WORK REQUIRED
In the listing that follows, copy out each line that includes the word "freq".

*** Begin section ***

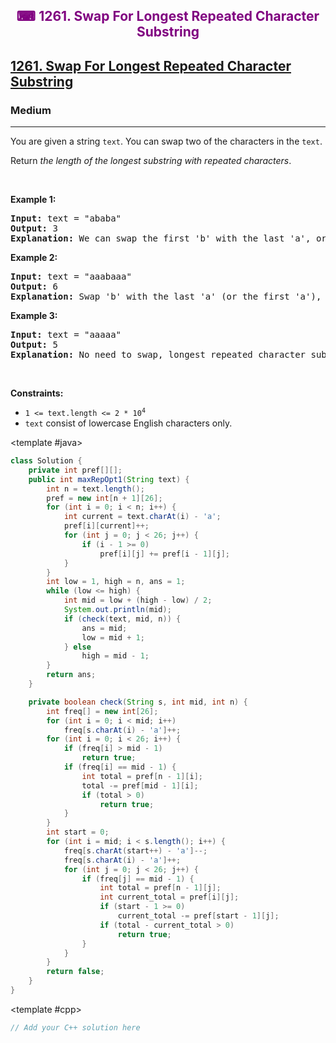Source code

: <div align = "center">
<h style = "margin-bottom: 0px; margin-top: 0px; color : purple;" align = "center" class = "header">

## ⌨ 1261. Swap For Longest Repeated Character Substring

</h>
</div>

<h2><a href="https://leetcode.com/problems/swap-for-longest-repeated-character-substring" target = "_blank">1261. Swap For Longest Repeated Character Substring</a></h2><h3>Medium</h3><hr><p>You are given a string <code>text</code>. You can swap two of the characters in the <code>text</code>.</p>

<p>Return <em>the length of the longest substring with repeated characters</em>.</p>

<p>&nbsp;</p>
<p><strong class="example">Example 1:</strong></p>

<pre>
<strong>Input:</strong> text = &quot;ababa&quot;
<strong>Output:</strong> 3
<strong>Explanation:</strong> We can swap the first &#39;b&#39; with the last &#39;a&#39;, or the last &#39;b&#39; with the first &#39;a&#39;. Then, the longest repeated character substring is &quot;aaa&quot; with length 3.
</pre>

<p><strong class="example">Example 2:</strong></p>

<pre>
<strong>Input:</strong> text = &quot;aaabaaa&quot;
<strong>Output:</strong> 6
<strong>Explanation:</strong> Swap &#39;b&#39; with the last &#39;a&#39; (or the first &#39;a&#39;), and we get longest repeated character substring &quot;aaaaaa&quot; with length 6.
</pre>

<p><strong class="example">Example 3:</strong></p>

<pre>
<strong>Input:</strong> text = &quot;aaaaa&quot;
<strong>Output:</strong> 5
<strong>Explanation:</strong> No need to swap, longest repeated character substring is &quot;aaaaa&quot; with length is 5.
</pre>

<p>&nbsp;</p>
<p><strong>Constraints:</strong></p>

<ul>
	<li><code>1 &lt;= text.length &lt;= 2 * 10<sup>4</sup></code></li>
	<li><code>text</code> consist of lowercase English characters only.</li>
</ul>

<CodeTabs :languages="[ { name: 'C++', slot: 'cpp' }, { name: 'Java', slot: 'java' } ]">

<template #java>

```java
class Solution {
    private int pref[][];
    public int maxRepOpt1(String text) {
        int n = text.length();
        pref = new int[n + 1][26];
        for (int i = 0; i < n; i++) {
            int current = text.charAt(i) - 'a';
            pref[i][current]++;
            for (int j = 0; j < 26; j++) {
                if (i - 1 >= 0)
                    pref[i][j] += pref[i - 1][j];
            }
        }
        int low = 1, high = n, ans = 1;
        while (low <= high) {
            int mid = low + (high - low) / 2;
            System.out.println(mid);
            if (check(text, mid, n)) {
                ans = mid;
                low = mid + 1;
            } else
                high = mid - 1;
        }
        return ans;
    }

    private boolean check(String s, int mid, int n) {
        int freq[] = new int[26];
        for (int i = 0; i < mid; i++)
            freq[s.charAt(i) - 'a']++;
        for (int i = 0; i < 26; i++) {
            if (freq[i] > mid - 1)
                return true;
            if (freq[i] == mid - 1) {
                int total = pref[n - 1][i];
                total -= pref[mid - 1][i];
                if (total > 0)
                    return true;
            }
        }
        int start = 0;
        for (int i = mid; i < s.length(); i++) {
            freq[s.charAt(start++) - 'a']--;
            freq[s.charAt(i) - 'a']++;
            for (int j = 0; j < 26; j++) {
                if (freq[j] == mid - 1) {
                    int total = pref[n - 1][j];
                    int current_total = pref[i][j];
                    if (start - 1 >= 0)
                        current_total -= pref[start - 1][j];
                    if (total - current_total > 0)
                        return true;
                }
            }
        }
        return false;
    }
}
```

</template>

<template #cpp>

```cpp
// Add your C++ solution here
```

</template>

</CodeTabs>
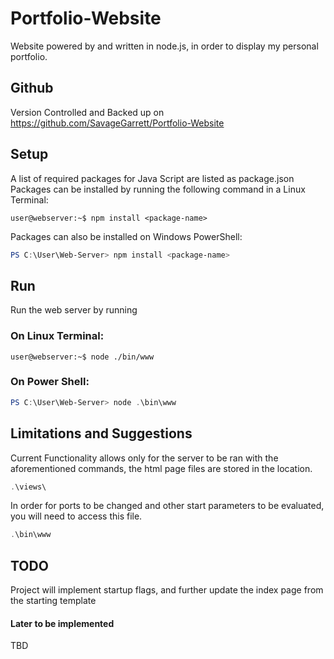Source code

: # Portfolio-Website
Website powered by and written in node.js, in order to display my personal portfolio.

## Github
Version Controlled and Backed up on https://github.com/SavageGarrett/Portfolio-Website

## Setup
A list of required packages for Java Script are listed as package.json
Packages can be installed by running the following command in a Linux Terminal:
```console
user@webserver:~$ npm install <package-name>
```
Packages can also be installed on Windows PowerShell:
```powershell
PS C:\User\Web-Server> npm install <package-name>
```

## Run
Run the web server by running 

### On Linux Terminal: 
```console
user@webserver:~$ node ./bin/www
```
### On Power Shell: 
```powershell
PS C:\User\Web-Server> node .\bin\www
```

## Limitations and Suggestions
Current Functionality allows only for the server to be ran with the aforementioned commands, the html page files are stored in the location.
```powershell
.\views\
```
In order for ports to be changed and other start parameters to be evaluated, you will need to access this file.
```powershell
.\bin\www
```

## TODO
Project will implement startup flags, and further update the index page from the starting template

#### Later to be implemented
TBD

*** End section ***

WRITTEN ANSWER
        int freq[] = new int[26];
            freq[s.charAt(i) - 'a']++;
            if (freq[i] > mid - 1)
            if (freq[i] == mid - 1) {
            freq[s.charAt(start++) - 'a']--;
            freq[s.charAt(i) - 'a']++;
                if (freq[j] == mid - 1) {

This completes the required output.